**Problem to solve:** Repeat, exactly as written, the line containing "Dowiedz się, jak efektywnie zarządzać budżetami" and each line after it through the end of the data.

[Saved entries]
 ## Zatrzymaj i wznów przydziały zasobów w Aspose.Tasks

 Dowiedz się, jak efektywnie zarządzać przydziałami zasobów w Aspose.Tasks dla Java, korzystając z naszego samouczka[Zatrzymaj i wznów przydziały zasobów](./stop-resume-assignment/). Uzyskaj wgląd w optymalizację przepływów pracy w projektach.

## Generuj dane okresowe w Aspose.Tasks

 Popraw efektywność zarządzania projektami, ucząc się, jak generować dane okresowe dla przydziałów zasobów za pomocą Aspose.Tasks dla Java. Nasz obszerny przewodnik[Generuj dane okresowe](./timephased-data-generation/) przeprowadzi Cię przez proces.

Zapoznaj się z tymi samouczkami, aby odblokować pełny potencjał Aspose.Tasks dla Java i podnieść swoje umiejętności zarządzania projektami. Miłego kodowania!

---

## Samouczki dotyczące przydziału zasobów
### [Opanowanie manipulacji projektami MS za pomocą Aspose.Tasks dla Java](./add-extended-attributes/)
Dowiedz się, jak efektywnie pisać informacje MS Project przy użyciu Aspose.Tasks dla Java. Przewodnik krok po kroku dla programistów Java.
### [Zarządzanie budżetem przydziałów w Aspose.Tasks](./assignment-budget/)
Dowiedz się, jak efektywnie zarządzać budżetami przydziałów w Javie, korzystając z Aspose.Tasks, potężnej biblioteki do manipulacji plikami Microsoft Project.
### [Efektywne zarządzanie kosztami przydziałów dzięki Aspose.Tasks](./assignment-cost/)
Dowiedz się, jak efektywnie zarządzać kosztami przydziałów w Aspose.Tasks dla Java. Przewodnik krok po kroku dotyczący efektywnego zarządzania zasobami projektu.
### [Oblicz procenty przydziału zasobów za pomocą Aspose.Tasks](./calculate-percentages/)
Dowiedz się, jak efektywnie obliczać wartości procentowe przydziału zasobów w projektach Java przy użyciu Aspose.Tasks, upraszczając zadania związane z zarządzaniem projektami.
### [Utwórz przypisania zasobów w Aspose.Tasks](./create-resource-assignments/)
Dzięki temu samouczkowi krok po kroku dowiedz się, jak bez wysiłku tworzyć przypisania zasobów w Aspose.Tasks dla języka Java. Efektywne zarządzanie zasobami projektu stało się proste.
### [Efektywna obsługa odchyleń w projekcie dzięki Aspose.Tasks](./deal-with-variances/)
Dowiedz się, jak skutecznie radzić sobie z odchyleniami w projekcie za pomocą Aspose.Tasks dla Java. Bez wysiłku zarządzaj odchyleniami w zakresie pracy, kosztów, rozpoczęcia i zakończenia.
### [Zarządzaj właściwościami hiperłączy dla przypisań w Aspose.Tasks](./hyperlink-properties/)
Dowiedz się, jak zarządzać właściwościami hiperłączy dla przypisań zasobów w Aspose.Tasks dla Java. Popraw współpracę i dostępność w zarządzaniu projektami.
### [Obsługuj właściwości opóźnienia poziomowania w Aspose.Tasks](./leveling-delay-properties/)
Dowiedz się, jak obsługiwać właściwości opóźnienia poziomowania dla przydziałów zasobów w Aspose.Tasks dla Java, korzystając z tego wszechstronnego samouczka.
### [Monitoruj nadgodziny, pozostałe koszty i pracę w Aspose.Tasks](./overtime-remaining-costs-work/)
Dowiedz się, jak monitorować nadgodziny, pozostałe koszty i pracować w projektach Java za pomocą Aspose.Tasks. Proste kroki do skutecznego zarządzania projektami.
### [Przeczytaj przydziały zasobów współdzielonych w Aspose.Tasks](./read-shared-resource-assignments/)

**Solution to this exercise:**
Dowiedz się, jak efektywnie zarządzać budżetami przydziałów w Javie, korzystając z Aspose.Tasks, potężnej biblioteki do manipulacji plikami Microsoft Project.
### [Efektywne zarządzanie kosztami przydziałów dzięki Aspose.Tasks](./assignment-cost/)
Dowiedz się, jak efektywnie zarządzać kosztami przydziałów w Aspose.Tasks dla Java. Przewodnik krok po kroku dotyczący efektywnego zarządzania zasobami projektu.
### [Oblicz procenty przydziału zasobów za pomocą Aspose.Tasks](./calculate-percentages/)
Dowiedz się, jak efektywnie obliczać wartości procentowe przydziału zasobów w projektach Java przy użyciu Aspose.Tasks, upraszczając zadania związane z zarządzaniem projektami.
### [Utwórz przypisania zasobów w Aspose.Tasks](./create-resource-assignments/)
Dzięki temu samouczkowi krok po kroku dowiedz się, jak bez wysiłku tworzyć przypisania zasobów w Aspose.Tasks dla języka Java. Efektywne zarządzanie zasobami projektu stało się proste.
### [Efektywna obsługa odchyleń w projekcie dzięki Aspose.Tasks](./deal-with-variances/)
Dowiedz się, jak skutecznie radzić sobie z odchyleniami w projekcie za pomocą Aspose.Tasks dla Java. Bez wysiłku zarządzaj odchyleniami w zakresie pracy, kosztów, rozpoczęcia i zakończenia.
### [Zarządzaj właściwościami hiperłączy dla przypisań w Aspose.Tasks](./hyperlink-properties/)
Dowiedz się, jak zarządzać właściwościami hiperłączy dla przypisań zasobów w Aspose.Tasks dla Java. Popraw współpracę i dostępność w zarządzaniu projektami.
### [Obsługuj właściwości opóźnienia poziomowania w Aspose.Tasks](./leveling-delay-properties/)
Dowiedz się, jak obsługiwać właściwości opóźnienia poziomowania dla przydziałów zasobów w Aspose.Tasks dla Java, korzystając z tego wszechstronnego samouczka.
### [Monitoruj nadgodziny, pozostałe koszty i pracę w Aspose.Tasks](./overtime-remaining-costs-work/)
Dowiedz się, jak monitorować nadgodziny, pozostałe koszty i pracować w projektach Java za pomocą Aspose.Tasks. Proste kroki do skutecznego zarządzania projektami.
### [Przeczytaj przydziały zasobów współdzielonych w Aspose.Tasks](./read-shared-resource-assignments/)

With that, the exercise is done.